Following debut single ‘Clarion Call’, new song ‘Invisible Ink’ is the perfect window into You Tell Me’s debut album. Opening with a perpetual-motion piano line, the track combines Field Music’s expansive production with intimate and personal story-telling. According to Sarah, the song deals with “expectations and people’s individual ways of navigating these”.
As one half of Field Music, Peter Brewis has been honing the craft of pop song-writing for almost fifteen years, whilst Sarah Hayes has been exploring contemporary folk in her solo work, and the world of indie-pop via her band Admiral Fallow. After meeting at a Kate Bush celebration concert, the pair clicked. “I’d been an admirer of Field Music for a good while before meeting Peter at the gig,” Sarah recalls. “So I was pleased to discover he wasn’t an insufferable diva, and delighted that he was keen to try working on some music together.” Peter had been “blown away” by Sarah’s voice during a rendition of “This Woman’s Work” and when investigating her solo work heard a lot of parallels to what he was trying to do in Field Music, while talking about their shared love of artists such as The Blue Nile, Jon Brion, Rufus Wainwright, Tortoise & Randy Newman then got to work.
By blending their distinct compositional talents, they’ve created a record that possesses their own clear styles but also a new voice too. With both of them writing songs and lyrics, Peter describes it as “a sort of dual-personal record”. Sonically, the result is a subtly crafted album with a rich and intricate sense of composition, in which strings glide above multi-layered keyboards and percussion, and vocal melodies wrap around one another in snug unison.
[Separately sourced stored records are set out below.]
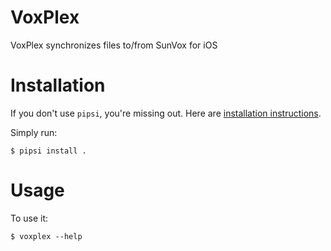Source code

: # VoxPlex

VoxPlex synchronizes files to/from SunVox for iOS


# Installation

If you don't use `pipsi`, you're missing out.
Here are [installation instructions](https://github.com/mitsuhiko/pipsi#readme).

Simply run:

    $ pipsi install .


# Usage

To use it:

    $ voxplex --help

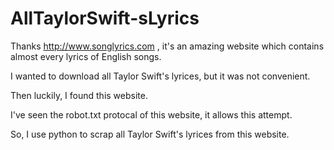 # AllTaylorSwift-sLyrics

Thanks http://www.songlyrics.com , it's an amazing website which contains almost every lyrics of English songs.

I wanted to download all Taylor Swift's lyrices, but it was not convenient. 

Then luckily, I found this website.

I've seen the robot.txt protocal of this website, it allows this attempt.

So, I use python to scrap all Taylor Swift's lyrices from this website.
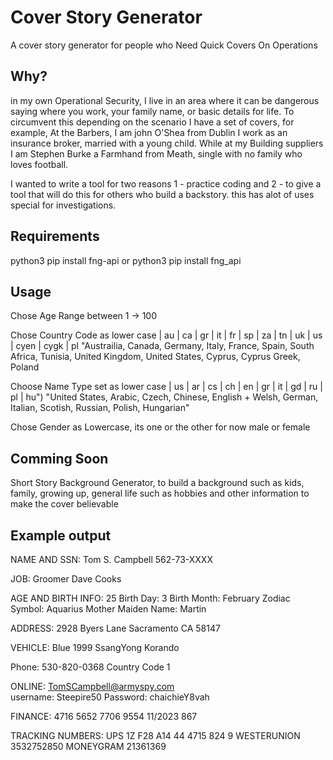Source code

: # Cover Story Generator
A cover story generator for people who Need Quick Covers On Operations


## Why? 
in my own Operational Security, I live in an area where it can be dangerous saying where you work, your family name, or basic details for life. To circumvent this depending on the scenario I have a set of covers, for example, At the Barbers, I am john O'Shea from Dublin I work as an insurance broker, married with a young child. While at my Building suppliers I am Stephen Burke a Farmhand from Meath, single with no family who loves football. 

I wanted to write a tool for two reasons 1 - practice coding and 2 - to give a tool that will do this for others who build a backstory. this has alot of uses special for investigations. 


## Requirements
python3 pip install fng-api
or
python3 pip install fng_api


## Usage
Chose Age Range between 1 -> 100

Chose Country Code as lower case | au | ca | gr | it | fr | sp | za | tn | uk | us | cyen | cygk | pl
"Austrailia, Canada, Germany, Italy, France, Spain, South Africa, Tunisia, United Kingdom, United States, Cyprus, Cyprus Greek, Poland

Choose Name Type set as lower case | us | ar | cs | ch | en | gr | it | gd | ru | pl | hu")
"United States, Arabic, Czech, Chinese, English + Welsh, German, Italian, Scotish, Russian, Polish, Hungarian"

Chose Gender as Lowercase, its one or the other for now
male or female


## Comming Soon
Short Story Background Generator, to build a background such as kids, family, growing up, general life such as hobbies and other information to make the cover believable

## Example output

NAME AND SSN:
Tom S. Campbell
562-73-XXXX

JOB:
Groomer
Dave Cooks

AGE AND BIRTH INFO:
25
Birth Day:
3
Birth Month:
February
Zodiac Symbol:
Aquarius
Mother Maiden Name:
Martin

ADDRESS:
2928 Byers Lane
Sacramento
CA
58147

VEHICLE:
Blue
1999 SsangYong Korando

Phone:
530-820-0368
Country Code
1

ONLINE:
TomSCampbell@armyspy.com            
username:
Steepire50
Password:
chaichieY8vah

FINANCE:
4716 5652 7706 9554
11/2023
867

TRACKING NUMBERS:
UPS
1Z F28 A14 44 4715 824 9
WESTERUNION
3532752850
MONEYGRAM
21361369
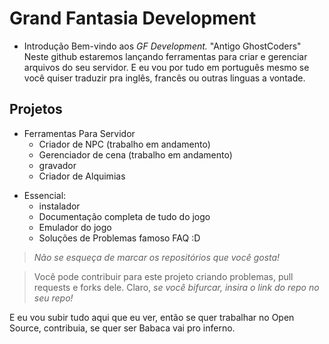 # Grand Fantasia Development

 * Introdução
    Bem-vindo aos *GF Development.* "Antigo GhostCoders" Neste github estaremos lançando ferramentas para criar e gerenciar arquivos do seu servidor. E eu vou por tudo em português mesmo se você quiser traduzir pra inglês, francês ou outras linguas a vontade.

##  Projetos

- Ferramentas Para Servidor
  + Criador de NPC (trabalho em andamento)
  + Gerenciador de cena (trabalho em andamento)
  + gravador
  + Criador de Alquimias

+ Essencial:
  + instalador
  + Documentação completa de tudo do jogo
  + Emulador do jogo
  + Soluções de Problemas famoso FAQ :D
    
> *Não se esqueça de marcar os repositórios que você gosta!*

> Você pode contribuir para este projeto criando problemas, pull requests e forks dele. Claro, *se você bifurcar, insira o link do repo no seu repo!*

E eu vou subir tudo aqui que eu ver, então se quer trabalhar no Open Source, contribuia, se quer ser Babaca vai pro inferno.
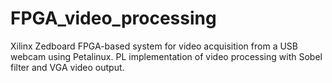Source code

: # FPGA_video_processing
Xilinx Zedboard FPGA-based system for video acquisition from a USB webcam using Petalinux. PL implementation of video processing with Sobel filter and VGA video output.

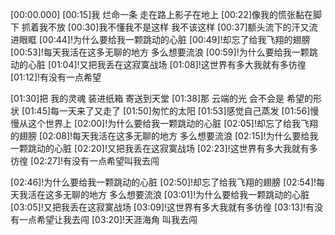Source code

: [00:00.000]
[00:15]我 烂命一条 走在路上影子在地上
[00:22]像我的慌张黏在脚下 抓着我不放
[00:30]我不懂我不是这样 我不该这样
[00:37]额头流下的汗又流进眼眶
[00:44]!为什么要给我一颗跳动的心脏
[00:49]!却忘了给我飞翔的翅膀
[00:53]!每天我活在这多无聊的地方 多么想要流浪
[00:59]!为什么要给我一颗跳动的心脏
[01:04]!又把我丢在这寂寞战场
[01:08]!这世界有多大我就有多彷徨
[01:12]!有没有一点希望

[01:30]把 我的灵魂 装进纸箱 寄送到天堂
[01:38]那 云端的光 会不会是 希望的形状
[01:45]每一天来了又走了
[01:50]匆忙的太阳
[01:53]感觉自己蒸发
[01:56]慢慢从这个世界上
[02:00]!为什么要给我一颗跳动的心脏
[02:05]!却忘了给我飞翔的翅膀
[02:08]!每天我活在这多无聊的地方 多么想要流浪
[02:15]!为什么要给我一颗跳动的心脏
[02:20]!又把我丢在这寂寞战场
[02:23]!这世界有多大我就有多彷徨
[02:27]!有没有一点希望叫我去闯

[02:46]!为什么要给我一颗跳动的心脏
[02:50]!却忘了给我飞翔的翅膀
[02:54]!每天我活在这多无聊的地方 多么想要流浪
[03:01]!为什么要给我一颗跳动的心脏
[03:05]!又把我丢在这寂寞战场
[03:09]!这世界有多大我就有多彷徨
[03:13]!有没有一点希望让我去闯
[03:20]!天涯海角 叫我去闯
In many senses it feels like a classic songwriter record – rich in craft, songs, arrangements and vocal interplay – yet it manages to feel stylistically contemporary and void of nostalgia.
Lyrically, Peter says, “most of the songs seemed to either be about conversations, be conversational or about talking or not talking.” Sarah echoes this: “the subject of communication – talking and listening, guessing and questioning – looms large on this record and in general for me. It’s something I think about a lot.” Which makes sense given that this record is fundamentally a musical conversation between two new collaborators and friends, a constant back and forth of new ideas, shared influences and the expunging of inner feelings.
For Sarah this approach was an experiment that paid off. “Making this record has taken me out of my comfort zone,” she says. “We found a way of working which, while still peppered with various conundrums that crop up in making an album, was also fun and freeing. It can be a bit of an overused word, but I think this is a genuine and meaningful collaboration.”